## [RECORDS PROVIDED]
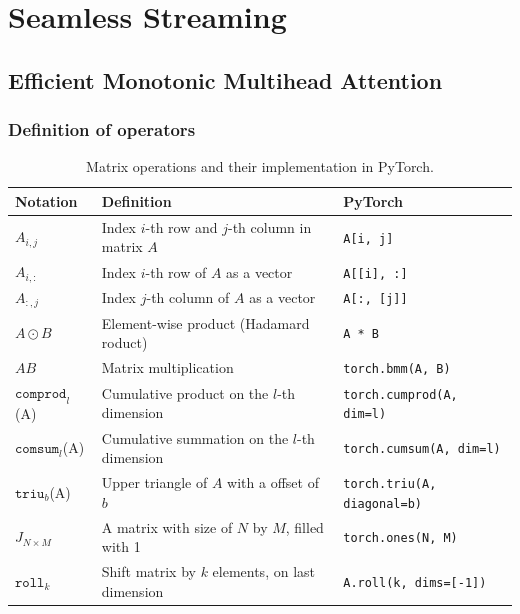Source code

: \FloatBarrier
\section{Seamless Streaming}\label{app:streaming}




















\subsection{Efficient Monotonic Multihead Attention}
\subsubsection{Definition of operators}
\label{app:streaming_operators}
\begin{table}[h]
    \centering
    \small
    \begin{tabular}{l|l|l}
    \toprule 
    Notation & Definition & PyTorch \\
    \midrule
    $A_{i,j}$ & Index $i$-th row and $j$-th column in matrix $A$ & \texttt{A[i, j]}\\
    $A_{i,:}$ & Index $i$-th row of $A$ as a vector& \texttt{A[[i], :]}  \\
    $A_{:,j}$ & Index $j$-th column of $A$ as a vector & \texttt{A[:, [j]]}\\
    $A \odot B$ & Element-wise product (Hadamard roduct) & \texttt{A * B} \\
    $A B$ & Matrix multiplication & \texttt{torch.bmm(A, B)} \\
    $\texttt{comprod}_l$(A) & Cumulative product on the $l$-th dimension & \texttt{torch.cumprod(A, dim=l)} \\
    $\texttt{comsum}_l$(A) & Cumulative summation on the $l$-th dimension & \texttt{torch.cumsum(A, dim=l)} \\
    $\texttt{triu}_b$(A) & Upper triangle of $A$ with a offset of $b$& \texttt{torch.triu(A, diagonal=b)} \\
    $J_{N\times M}$ & A matrix with size of $N$ by $M$, filled with 1 & \texttt{torch.ones(N, M)} \\
    $\texttt{roll}_k$ & Shift matrix by $k$ elements, on last dimension & \texttt{A.roll(k, dims=[-1])} \\
    \bottomrule
    \end{tabular}
    \caption{Matrix operations and their implementation in PyTorch.
    }
    \label{tab:emma_notations}
\end{table}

## [WORK REQUEST]
Report only the number of lines in the data above that contain "Index".

## [EXERCISE ANSWER]
3